His work in the customs service exposed the young H. Y. Moh to a large variety of people and ideas, and he soon began to study Western political and scientific ideas. He also worked to become a good public speaker. In 1904 he joined the Hu-hsueh-hui [Shanghai scholastic society] and became an active participant in its various enterprises. His dream was to go abroad and study economics. In 1905 he served as a director of the Customs Employers Club in Shanghai, and he enthusiastically promoted club support of a Chinese boycott of American goods to protest reported persecution of Chinese workers in the United States. This campaign led to his resignation from the Chinese Maritime Customs service, and he became an English teacher at the Lung-men Normal School in Shanghai in 1906.

Throughout this period he slowly made plans for his trip abroad to study. In 1907, thinking that he was ready for the venture, he resigned from the school. At the last moment, he had to postpone the trip. He then accepted a commission from the Kiangsu provincial railway company to undertake a study of railway policing methods in north China. He did such a good job that the company offered him the post of chief of railway police, which he accepted and held for a year. His trip to north China affected H. Y. Moh's plans for advanced study. The underdeveloped state of China's vast northwestern region convinced him that industry was China's pressing need and that agriculture was the basis of industrial development. He therefore decided to study agriculture instead of economics.

H. Y. Moh's lack of formal education was an obstacle to his admission to a foreign college or university. In an attempt to compensate for this deficiency, he enrolled in the International Correspondence School, concentrating on English and mathematics. In 1909, at the age of 33, he left China for the United States.

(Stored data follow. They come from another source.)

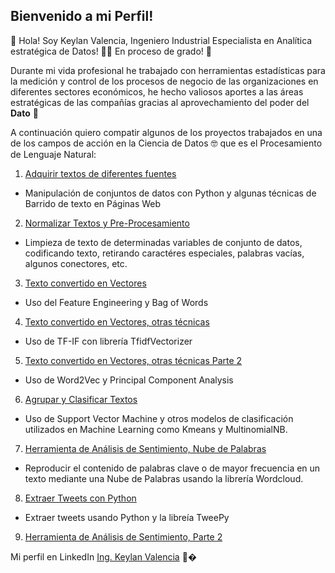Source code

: ## Bienvenido a mi Perfil!

📌 Hola! Soy Keylan Valencia, Ingeniero Industrial Especialista en Analítica estratégica de Datos!  👨‍💻 En proceso de grado! 🙌

Durante mi vida profesional he trabajado con herramientas estadísticas para la medición y control de los procesos de negocio de las organizaciones en diferentes sectores económicos, he hecho valiosos aportes a las áreas estratégicas de las compañías gracias al aprovechamiento  del poder del **Dato** 🗻


A continuación quiero compatir algunos de los proyectos trabajados en una de los campos de acción en  la Ciencia de Datos 🤓 que es el Procesamiento de Lenguaje Natural: 


1. [Adquirir textos de diferentes fuentes](https://github.com/Keylanizmo/NLP/blob/b6f4eea84d24c88d8bae06bc63b66fa2c8d3168b/Taller2%20.ipynb)
- Manipulación de conjuntos de datos con Python y algunas técnicas de Barrido de texto en Páginas Web

2. [Normalizar Textos y Pre-Procesamiento](https://github.com/Keylanizmo/NLP/blob/b6f4eea84d24c88d8bae06bc63b66fa2c8d3168b/Taller%203%20-%20Solucion%20WS.ipynb)
- Limpieza de texto de determinadas variables de conjunto de datos, codificando texto, retirando caractéres especiales, palabras vacías, algunos conectores, etc.  

3. [Texto convertido en Vectores](https://github.com/Keylanizmo/NLP/blob/b6f4eea84d24c88d8bae06bc63b66fa2c8d3168b/Taller%204%20NLP.ipynb)
- Uso del Feature Engineering y Bag of Words

4. [Texto convertido en Vectores, otras técnicas](https://github.com/Keylanizmo/NLP/blob/b6f4eea84d24c88d8bae06bc63b66fa2c8d3168b/Taller%205%20NLP.ipynb)
- Uso de TF-IF con librería TfidfVectorizer

5. [Texto convertido en Vectores, otras técnicas Parte 2](https://github.com/Keylanizmo/NLP/blob/b6f4eea84d24c88d8bae06bc63b66fa2c8d3168b/Taller7_Keylan%20.ipynb)
- Uso de Word2Vec y Principal Component Analysis

6. [Agrupar y Clasificar Textos](https://github.com/Keylanizmo/NLP/blob/b6f4eea84d24c88d8bae06bc63b66fa2c8d3168b/taller8_Keylan_Valencia.ipynb)
- Uso de Support Vector Machine y otros modelos de clasificación utilizados en Machine Learning como Kmeans y MultinomialNB.

7. [Herramienta de Análisis de Sentimiento, Nube de Palabras](https://github.com/Keylanizmo/NLP/blob/b6f4eea84d24c88d8bae06bc63b66fa2c8d3168b/Taller%20N%C2%B0%2010%20NLP.ipynb)
- Reproducir el contenido de palabras clave o de mayor frecuencia en un texto mediante una Nube de Palabras usando la librería Wordcloud.

8. [Extraer Tweets con Python](https://github.com/Keylanizmo/NLP/blob/b6f4eea84d24c88d8bae06bc63b66fa2c8d3168b/Taller%2011%20NLP%20-%20Keylan%20Valencia%20.ipynb)
- Extraer tweets usando Python y la libreía TweePy

9. [Herramienta de Análisis de Sentimiento, Parte 2](https://github.com/Keylanizmo/NLP/blob/b6f4eea84d24c88d8bae06bc63b66fa2c8d3168b/Taller_12%20Keylan%20Valencia%20NLP.ipynb)


Mi perfil en LinkedIn [Ing. Keylan Valencia](https://www.linkedin.com/in/keylan-rolando-valencia-castillo-a23621104/) 🎈�

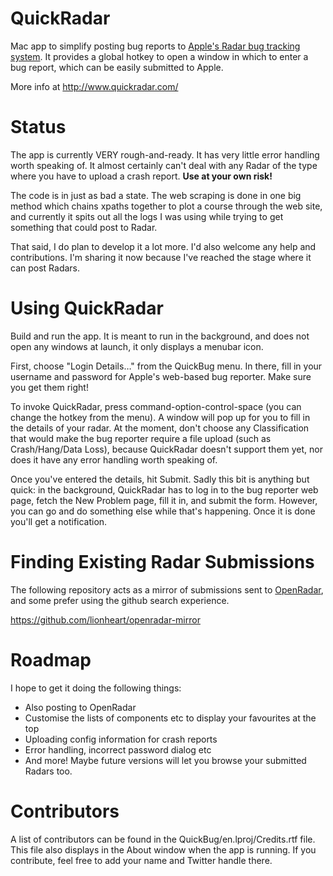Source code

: QuickRadar
==========

Mac app to simplify posting bug reports to [Apple's Radar bug tracking system](https://bugreport.apple.com/). It provides a global hotkey to open a window in which to enter a bug report, which can be easily submitted to Apple.

More info at http://www.quickradar.com/

Status
======

The app is currently VERY rough-and-ready. It has very little error handling worth speaking of. It almost certainly can't deal with any Radar of the type where you have to upload a crash report. **Use at your own risk!**

The code is in just as bad a state. The web scraping is done in one big method which chains xpaths together to plot a course through the web site, and currently it spits out all the logs I was using while trying to get something that could post to Radar.

That said, I do plan to develop it a lot more. I'd also welcome any help and contributions. I'm sharing it now because I've reached the stage where it can post Radars.

Using QuickRadar
================

Build and run the app. It is meant to run in the background, and does not open any windows at launch, it only displays a menubar icon.

First, choose "Login Details…" from the QuickBug menu. In there, fill in your username and password for Apple's web-based bug reporter. Make sure you get them right!

To invoke QuickRadar, press command-option-control-space (you can change the hotkey from the menu). A window will pop up for you to fill in the details of your radar. At the moment, don't choose any Classification that would make the bug reporter require a file upload (such as Crash/Hang/Data Loss), because QuickRadar doesn't support them yet, nor does it have any error handling worth speaking of.

Once you've entered the details, hit Submit. Sadly this bit is anything but quick: in the background, QuickRadar has to log in to the bug reporter web page, fetch the New Problem page, fill it in, and submit the form. However, you can go and do something else while that's happening. Once it is done you'll get a notification.

Finding Existing Radar Submissions
==================================

The following repository acts as a mirror of submissions sent to [OpenRadar](https://openradar.appspot.com), and some prefer using the github search experience.

https://github.com/lionheart/openradar-mirror

Roadmap
=======

I hope to get it doing the following things:

* Also posting to OpenRadar
* Customise the lists of components etc to display your favourites at the top
* Uploading config information for crash reports
* Error handling, incorrect password dialog etc
* And more! Maybe future versions will let you browse your submitted Radars too.

Contributors
============

A list of contributors can be found in the QuickBug/en.lproj/Credits.rtf file. This file also displays in the About window when the app is running. If you contribute, feel free to add your name and Twitter handle there.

His friends and relatives helped finance the trip, and one of his former colleagues in the customs service helped him to enroll at the University of Wisconsin as a special student.

On the strength of his good showing during that academic year, H. Y. Moh became a regular student in 1910. He also received a scholarship from Kiangsu province, which relieved him of financial worries and enabled him to devote all of his time to study. In 1911 he transferred to the University of Illinois, from which he was graduated with a B.S. in agriculture in 1913. He then entered Texas A & M to study the textile industry, and he received an M.S. degree in 1914.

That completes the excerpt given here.